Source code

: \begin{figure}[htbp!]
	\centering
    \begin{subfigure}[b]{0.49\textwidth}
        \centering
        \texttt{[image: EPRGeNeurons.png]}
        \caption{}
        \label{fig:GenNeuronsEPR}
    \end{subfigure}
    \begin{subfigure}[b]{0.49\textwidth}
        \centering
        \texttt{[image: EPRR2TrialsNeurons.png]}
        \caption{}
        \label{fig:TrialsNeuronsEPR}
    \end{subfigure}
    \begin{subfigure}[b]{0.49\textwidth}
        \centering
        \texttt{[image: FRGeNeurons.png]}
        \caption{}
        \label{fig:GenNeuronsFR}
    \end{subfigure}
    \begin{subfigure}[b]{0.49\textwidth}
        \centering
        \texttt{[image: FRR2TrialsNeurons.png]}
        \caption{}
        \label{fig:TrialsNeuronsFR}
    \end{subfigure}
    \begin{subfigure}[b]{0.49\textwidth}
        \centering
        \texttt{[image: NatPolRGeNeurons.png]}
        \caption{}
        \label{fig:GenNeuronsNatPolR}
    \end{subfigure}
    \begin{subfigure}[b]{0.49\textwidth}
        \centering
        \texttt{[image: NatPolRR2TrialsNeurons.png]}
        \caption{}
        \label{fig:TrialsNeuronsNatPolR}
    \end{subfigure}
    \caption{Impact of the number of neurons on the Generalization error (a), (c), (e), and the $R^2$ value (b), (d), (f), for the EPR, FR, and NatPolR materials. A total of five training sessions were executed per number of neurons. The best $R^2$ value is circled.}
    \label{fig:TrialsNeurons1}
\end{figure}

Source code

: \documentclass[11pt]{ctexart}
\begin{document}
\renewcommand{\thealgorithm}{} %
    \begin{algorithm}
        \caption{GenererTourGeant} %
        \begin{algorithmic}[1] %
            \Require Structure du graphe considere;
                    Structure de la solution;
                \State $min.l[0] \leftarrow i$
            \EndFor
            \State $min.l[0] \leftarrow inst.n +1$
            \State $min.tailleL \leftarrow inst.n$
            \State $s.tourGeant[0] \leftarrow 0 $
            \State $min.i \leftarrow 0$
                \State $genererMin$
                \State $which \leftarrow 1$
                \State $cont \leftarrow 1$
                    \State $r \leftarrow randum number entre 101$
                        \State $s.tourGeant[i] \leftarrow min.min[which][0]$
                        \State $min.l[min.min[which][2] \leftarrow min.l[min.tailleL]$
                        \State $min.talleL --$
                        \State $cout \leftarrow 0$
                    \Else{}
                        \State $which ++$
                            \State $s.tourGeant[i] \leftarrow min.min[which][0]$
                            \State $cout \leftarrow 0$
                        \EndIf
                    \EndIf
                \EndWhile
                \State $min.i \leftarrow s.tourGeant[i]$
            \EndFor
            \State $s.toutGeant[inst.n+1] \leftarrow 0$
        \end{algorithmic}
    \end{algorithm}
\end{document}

[Exercise description] Of the lines above, copy each that contains "cout".

[Final answer]
                        \State $cout \leftarrow 0$
                            \State $cout \leftarrow 0$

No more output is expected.